Des recherches supplémentaires sur des souris ont montré que la réaction immunitaire causée par ces virus restants entraînait une inflammation qui bloquait le tryptophane – un précurseur de la sérotonine – dans l’intestin des souris, tout en réduisant le stockage de la sérotonine.

La sérotonine est une substance chimique qui permet la transmission des signaux entre les cellules nerveuses du corps, et joue un rôle dans l’humeur, le sommeil, la digestion, les nausées, la cicatrisation, la coagulation sanguine et le désir sexuel.

Les chercheurs ont émis l’hypothèse que parce que la signalisation réduite dans l’hippocampe – une partie du cerveau impliquée dans la formation de la mémoire – a été démontrée chez les personnes atteintes de la COVID longue, la perte de mémoire chez les souris pourrait être due à une signalisation de la sérotonine plus faible dans cette partie du cerveau.

Cependant, ils ont constaté que les niveaux de sérotonine dans le cerveau étaient normaux, mais que la signalisation des nerfs en dehors du cerveau, y compris le nerf vague, était réduite chez ces souris, tout comme la fonction de la mémoire.

L’auteur principal de l’étude, Dr.
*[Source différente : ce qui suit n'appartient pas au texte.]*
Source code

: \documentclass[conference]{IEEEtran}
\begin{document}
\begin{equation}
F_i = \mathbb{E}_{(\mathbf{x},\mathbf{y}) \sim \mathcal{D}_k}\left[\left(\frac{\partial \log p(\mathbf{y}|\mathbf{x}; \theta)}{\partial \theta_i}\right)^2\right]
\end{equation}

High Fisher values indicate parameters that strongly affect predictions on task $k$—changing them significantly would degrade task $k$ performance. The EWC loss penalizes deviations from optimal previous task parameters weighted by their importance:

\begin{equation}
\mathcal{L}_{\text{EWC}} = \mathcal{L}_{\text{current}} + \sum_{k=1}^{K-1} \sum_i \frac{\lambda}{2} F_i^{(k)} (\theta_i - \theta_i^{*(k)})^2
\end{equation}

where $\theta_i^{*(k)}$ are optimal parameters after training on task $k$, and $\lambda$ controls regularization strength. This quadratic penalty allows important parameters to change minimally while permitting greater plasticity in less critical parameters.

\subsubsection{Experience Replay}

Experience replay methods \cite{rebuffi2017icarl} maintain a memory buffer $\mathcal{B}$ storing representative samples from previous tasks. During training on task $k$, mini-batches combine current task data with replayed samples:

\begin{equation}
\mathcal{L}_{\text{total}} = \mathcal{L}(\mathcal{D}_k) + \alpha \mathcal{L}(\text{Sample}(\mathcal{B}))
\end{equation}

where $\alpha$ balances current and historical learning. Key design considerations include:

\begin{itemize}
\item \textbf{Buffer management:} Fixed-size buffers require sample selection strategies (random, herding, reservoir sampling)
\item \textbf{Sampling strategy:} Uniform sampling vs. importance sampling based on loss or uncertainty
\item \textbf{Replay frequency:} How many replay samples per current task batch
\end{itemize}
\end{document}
Christoph Thaiss, professeur adjoint de microbiologie à l’École de médecine Perelman de l’Université de Pennsylvanie, a déclaré à MNT que les résultats montraient que la sérotonine basse pourrait être utilisée comme biomarqueur pour la COVID longue.
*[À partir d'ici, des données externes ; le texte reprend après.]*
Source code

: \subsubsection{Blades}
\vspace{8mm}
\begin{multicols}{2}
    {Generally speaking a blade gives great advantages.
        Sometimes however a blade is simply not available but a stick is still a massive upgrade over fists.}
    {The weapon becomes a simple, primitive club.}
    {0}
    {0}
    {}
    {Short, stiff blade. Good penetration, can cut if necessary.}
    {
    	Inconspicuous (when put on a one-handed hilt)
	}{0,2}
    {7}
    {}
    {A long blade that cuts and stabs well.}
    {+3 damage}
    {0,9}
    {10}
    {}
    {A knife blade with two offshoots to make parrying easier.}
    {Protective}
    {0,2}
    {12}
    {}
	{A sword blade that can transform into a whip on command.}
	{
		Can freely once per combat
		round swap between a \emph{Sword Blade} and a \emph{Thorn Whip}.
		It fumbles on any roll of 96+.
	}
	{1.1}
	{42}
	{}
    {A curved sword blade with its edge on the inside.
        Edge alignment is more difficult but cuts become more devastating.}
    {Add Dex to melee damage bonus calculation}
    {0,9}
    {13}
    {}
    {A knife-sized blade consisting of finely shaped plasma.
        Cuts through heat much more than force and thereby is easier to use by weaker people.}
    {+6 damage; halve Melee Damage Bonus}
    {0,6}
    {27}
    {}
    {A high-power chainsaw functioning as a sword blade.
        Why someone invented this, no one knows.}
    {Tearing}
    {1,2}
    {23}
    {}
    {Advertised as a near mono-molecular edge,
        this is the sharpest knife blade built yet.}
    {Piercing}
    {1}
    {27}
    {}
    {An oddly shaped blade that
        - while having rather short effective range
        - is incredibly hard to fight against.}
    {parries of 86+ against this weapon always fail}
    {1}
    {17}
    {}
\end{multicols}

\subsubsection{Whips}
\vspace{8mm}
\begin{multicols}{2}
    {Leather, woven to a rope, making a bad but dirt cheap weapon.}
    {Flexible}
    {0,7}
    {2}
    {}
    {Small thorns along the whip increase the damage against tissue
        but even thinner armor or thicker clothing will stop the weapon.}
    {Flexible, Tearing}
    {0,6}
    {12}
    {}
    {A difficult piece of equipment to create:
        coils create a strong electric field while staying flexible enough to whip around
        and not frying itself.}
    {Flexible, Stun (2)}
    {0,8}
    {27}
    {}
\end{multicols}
« Notre étude suggère qu’il existe plusieurs biomarqueurs possibles qui pourraient être utilisés pour le diagnostic ou le traitement de la COVID longue, notamment des composants viraux dans les selles et des niveaux réduits de sérotonine dans le sang », a-t-il déclaré.

Les antidépresseurs pourraient-ils traiter la brume cérébrale de la COVID longue ?
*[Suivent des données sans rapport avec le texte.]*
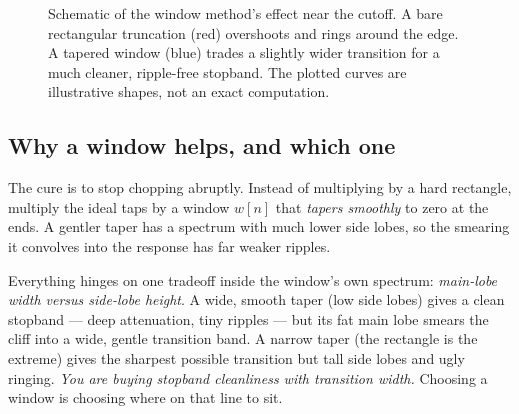 \begin{figure}[H]
\centering
{}
\caption{Schematic of the window method's effect near the cutoff. A bare
rectangular truncation (red) overshoots and rings around the edge. A tapered
window (blue) trades a slightly wider transition for a much cleaner, ripple-free
stopband. The plotted curves are illustrative shapes, not an exact computation.}
\label{ch16:fig-gibbs}
\end{figure}

\subsection{Why a window helps, and which one}
\label{ch16:windows}

The cure is to stop chopping abruptly. Instead of multiplying by a hard
rectangle, multiply the ideal taps by a window $w[n]$ that \emph{tapers smoothly}
to zero at the ends. A gentler taper has a spectrum with much lower side lobes, so
the smearing it convolves into the response has far weaker ripples.

\begin{whybox}
Everything hinges on one tradeoff inside the window's own spectrum: \emph{main-lobe
width versus side-lobe height}. A wide, smooth taper (low side lobes) gives a
clean stopband --- deep attenuation, tiny ripples --- but its fat main lobe
smears the cliff into a wide, gentle transition band. A narrow taper (the
rectangle is the extreme) gives the sharpest possible transition but tall side
lobes and ugly ringing. \emph{You are buying stopband cleanliness with transition
width.} Choosing a window is choosing where on that line to sit.
\end{whybox}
Une question qui découle de ces résultats est de savoir si les antidépresseurs, en particulier les inhibiteurs sélectifs du recaptage de la sérotonine (ISRS), qui augmentent l’activité de la sérotonine, pourraient aider à traiter les symptômes neurologiques de la COVID longue.

Le Dr. Thaiss a souligné que « à ce stade, nous ne pouvons pas formuler de recommandations spécifiques concernant les options de traitement, mais nos résultats appellent à l’évaluation systématique des interventions ciblant la signalisation de la sérotonine, y compris les ISRS, dans des études cliniques ».

Les auteurs de l’étude notent que les faibles niveaux de sérotonine ont également été observés chez des patients atteints de la fièvre Dengue, suggérant que leurs résultats pourraient avoir des applications plus larges.

Selon le Dr. Thaiss, les résultats de l’étude actuelle « indiquent que certains des mécanismes clés que nous avons découverts dans le contexte de la COVID longue ne sont pas propres aux séquelles à long terme causées par le SARS-CoV-2, mais pourraient s’étendre à d’autres syndromes post-viraux. »

« Il est donc possible que les avancées réalisées dans la recherche sur la COVID longue puissent également aider les personnes atteintes d’autres syndromes post-viraux », a-t-il ajouté.

« Les symptômes vécus par les personnes atteintes du COVID long sont en effet similaires à ceux observés dans le cas d’autres virus pouvant causer des symptômes à long terme, tels que la grippe. Cependant, des études futures sont nécessaires pour déterminer si la voie précise que nous décrivons dans la nouvelle étude – qui relie les réservoirs viraux, l’inflammation persistante, la réduction de la sérotonine, le dysfonctionnement du nerf vague et les manifestations neurocognitives – est impliquée dans les symptômes post-grippe. »

– Dr Christoph Thaiss

Recherche « méritoire » sur le COVID long

Le Dr Al-Aly, qui n’a pas participé à la recherche, l’a décrite comme « méritoire », soulignant que « la réalité est que le COVID long est une maladie complexe et les anomalies neurocognitives et de l’humeur pourraient être causées par de nombreux mécanismes. »

« Je pense que ces données présentent une voie mécanistique qui plaide en faveur de tests sur les ISRS pour déterminer s’ils amélioreraient les résultats cognitifs chez les personnes atteintes du COVID long et du ‘brouillard cérébral’, terme utilisé couramment pour désigner les anomalies cognitives observées chez les personnes atteintes du COVID long », nous a-t-il expliqué.